Que se passe-t-il maintenant aux États-Unis, alors que le Congrès est incapable de s'entendre sur des réductions du déficit de 1200 milliards en 10 ans de manière à stabiliser le ratio de la dette sur l'économie? (Il atteint désormais 100%, mais 118% si on inclut celle des agences de prêts hypothécaires sous tutelle Freddie Mac et Fanny Mae.)

Washington pouvait financer hier des emprunts de 10 ans à moins de 2%! Le Trésor a même facilement refinancé une partie de sa dette pour six mois en consentant un taux insignifiant de 0,04% alors que l'inflation américaine dépasse les 3% par année. La France, dont la note est encore de AAA, a dû payer 0,742%, hier. Dans sa déroute le mois dernier, l'Italie devait offrir 3,535% pour cette courte échéance.

Rarement a-t-on vu pareille déconnexion entre risque et rendement. Elle permet aux États-Unis de financer leur dette abyssale de 15 000 milliards à des taux réels négatifs.

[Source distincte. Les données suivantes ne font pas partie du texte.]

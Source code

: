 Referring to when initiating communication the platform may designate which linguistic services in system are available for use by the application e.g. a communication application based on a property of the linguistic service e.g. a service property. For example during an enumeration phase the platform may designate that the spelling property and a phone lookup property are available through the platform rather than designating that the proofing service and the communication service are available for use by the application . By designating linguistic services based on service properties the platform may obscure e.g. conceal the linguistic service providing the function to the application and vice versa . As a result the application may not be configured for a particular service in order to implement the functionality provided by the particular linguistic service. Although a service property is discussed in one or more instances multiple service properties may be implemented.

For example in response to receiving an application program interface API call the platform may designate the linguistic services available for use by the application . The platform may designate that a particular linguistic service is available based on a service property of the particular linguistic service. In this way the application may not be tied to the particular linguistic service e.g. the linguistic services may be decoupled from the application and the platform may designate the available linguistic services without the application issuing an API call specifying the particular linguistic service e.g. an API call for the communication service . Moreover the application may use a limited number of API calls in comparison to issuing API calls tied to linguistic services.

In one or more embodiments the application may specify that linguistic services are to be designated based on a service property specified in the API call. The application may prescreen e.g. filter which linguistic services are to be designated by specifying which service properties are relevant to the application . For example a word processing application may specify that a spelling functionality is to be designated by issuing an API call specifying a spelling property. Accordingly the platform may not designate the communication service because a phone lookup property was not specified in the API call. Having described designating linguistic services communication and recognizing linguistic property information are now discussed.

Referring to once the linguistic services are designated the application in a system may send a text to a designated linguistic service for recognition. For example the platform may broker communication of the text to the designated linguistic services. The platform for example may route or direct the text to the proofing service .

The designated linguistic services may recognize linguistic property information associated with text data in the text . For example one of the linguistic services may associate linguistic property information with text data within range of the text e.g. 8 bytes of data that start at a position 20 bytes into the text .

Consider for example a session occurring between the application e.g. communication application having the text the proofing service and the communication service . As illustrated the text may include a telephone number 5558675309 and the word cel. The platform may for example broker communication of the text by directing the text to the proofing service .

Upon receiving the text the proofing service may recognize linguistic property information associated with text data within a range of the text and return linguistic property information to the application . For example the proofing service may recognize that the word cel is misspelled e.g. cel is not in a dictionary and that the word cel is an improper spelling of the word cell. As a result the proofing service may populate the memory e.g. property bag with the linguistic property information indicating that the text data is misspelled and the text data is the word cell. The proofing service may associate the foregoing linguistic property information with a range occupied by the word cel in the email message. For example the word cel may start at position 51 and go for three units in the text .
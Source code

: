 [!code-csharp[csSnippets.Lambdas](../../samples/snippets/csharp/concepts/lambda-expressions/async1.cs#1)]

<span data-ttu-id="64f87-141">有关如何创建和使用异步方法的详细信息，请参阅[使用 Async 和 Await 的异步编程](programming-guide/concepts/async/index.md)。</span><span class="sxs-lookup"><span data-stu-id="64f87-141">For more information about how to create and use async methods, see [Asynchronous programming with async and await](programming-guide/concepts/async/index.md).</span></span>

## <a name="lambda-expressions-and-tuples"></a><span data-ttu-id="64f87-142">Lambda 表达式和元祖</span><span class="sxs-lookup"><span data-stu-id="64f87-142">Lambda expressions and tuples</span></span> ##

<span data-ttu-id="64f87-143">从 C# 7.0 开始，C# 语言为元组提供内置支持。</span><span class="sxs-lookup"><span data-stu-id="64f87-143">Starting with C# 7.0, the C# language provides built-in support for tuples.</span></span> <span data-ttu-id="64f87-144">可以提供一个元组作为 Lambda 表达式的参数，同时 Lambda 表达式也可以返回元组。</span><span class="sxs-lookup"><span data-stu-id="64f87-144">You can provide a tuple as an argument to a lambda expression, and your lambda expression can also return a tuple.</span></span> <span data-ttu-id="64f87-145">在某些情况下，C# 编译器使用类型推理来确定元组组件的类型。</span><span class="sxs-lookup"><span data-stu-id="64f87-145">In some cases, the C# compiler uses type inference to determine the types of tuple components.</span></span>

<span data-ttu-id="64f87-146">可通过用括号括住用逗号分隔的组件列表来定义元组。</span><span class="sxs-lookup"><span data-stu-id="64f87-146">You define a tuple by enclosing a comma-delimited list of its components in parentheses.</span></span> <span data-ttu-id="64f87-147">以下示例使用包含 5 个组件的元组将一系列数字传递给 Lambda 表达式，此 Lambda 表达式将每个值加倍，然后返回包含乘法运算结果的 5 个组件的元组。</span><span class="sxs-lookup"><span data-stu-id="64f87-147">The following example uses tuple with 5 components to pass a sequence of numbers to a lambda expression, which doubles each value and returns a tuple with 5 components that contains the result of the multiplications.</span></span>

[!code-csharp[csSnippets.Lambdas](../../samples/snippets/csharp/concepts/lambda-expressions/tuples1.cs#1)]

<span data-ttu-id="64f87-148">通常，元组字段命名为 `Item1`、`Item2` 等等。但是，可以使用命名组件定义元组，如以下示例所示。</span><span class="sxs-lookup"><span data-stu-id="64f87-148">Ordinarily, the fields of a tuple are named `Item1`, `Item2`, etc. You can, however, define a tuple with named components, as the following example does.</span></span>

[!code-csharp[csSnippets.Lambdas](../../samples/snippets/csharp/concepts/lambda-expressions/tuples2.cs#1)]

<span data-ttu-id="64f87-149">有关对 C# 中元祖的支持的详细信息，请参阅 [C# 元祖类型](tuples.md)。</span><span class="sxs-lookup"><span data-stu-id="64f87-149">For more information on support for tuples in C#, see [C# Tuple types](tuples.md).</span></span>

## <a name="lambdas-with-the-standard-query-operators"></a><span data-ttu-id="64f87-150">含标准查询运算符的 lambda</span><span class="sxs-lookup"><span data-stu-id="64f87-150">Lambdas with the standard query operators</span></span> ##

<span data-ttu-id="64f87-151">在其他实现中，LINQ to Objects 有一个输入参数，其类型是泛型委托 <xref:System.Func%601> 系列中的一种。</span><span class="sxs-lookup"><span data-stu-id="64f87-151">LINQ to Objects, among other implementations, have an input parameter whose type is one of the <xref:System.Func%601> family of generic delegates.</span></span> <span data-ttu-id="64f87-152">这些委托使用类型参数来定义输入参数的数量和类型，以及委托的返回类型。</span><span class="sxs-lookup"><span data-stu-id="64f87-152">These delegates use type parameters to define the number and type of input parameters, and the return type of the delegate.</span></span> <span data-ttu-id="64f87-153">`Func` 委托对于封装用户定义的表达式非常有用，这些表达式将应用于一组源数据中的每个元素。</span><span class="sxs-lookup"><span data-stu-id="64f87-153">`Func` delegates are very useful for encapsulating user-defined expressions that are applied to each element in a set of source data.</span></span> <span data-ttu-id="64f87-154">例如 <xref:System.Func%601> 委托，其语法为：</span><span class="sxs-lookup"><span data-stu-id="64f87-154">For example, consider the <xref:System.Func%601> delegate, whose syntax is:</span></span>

Les détenteurs de capitaux et les spéculateurs semblent prêts à accepter l'incurie du Congrès comme un moindre mal, même si elle risque de pousser les États-Unis en récession, cet hiver ou au plus tard au début de 2013.

Le super-comité bipartite, formé en juillet de six congressistes républicains et six démocrates, était chargé de trouver des réductions de déficit au moyen d'un dosage de coupes dans les dépenses et de hausses des revenus.

C'était de la petite bière en comparaison des efforts exigés par la Commission européenne et le Fonds monétaire international aux pays de la zone euro en crise fiscale. Ils ont dû, par exemple, allonger l'âge de la retraite et en diminuer la rente, geler les salaires des fonctionnaires, augmenter la taxe sur la valeur ajoutée.

Des hausses de revenus auraient pu provenir de l'élimination des échappatoires fiscales à la grande entreprise ou de taux d'imposition sur la rémunération des grands fortunés semblables à ceux des salariés.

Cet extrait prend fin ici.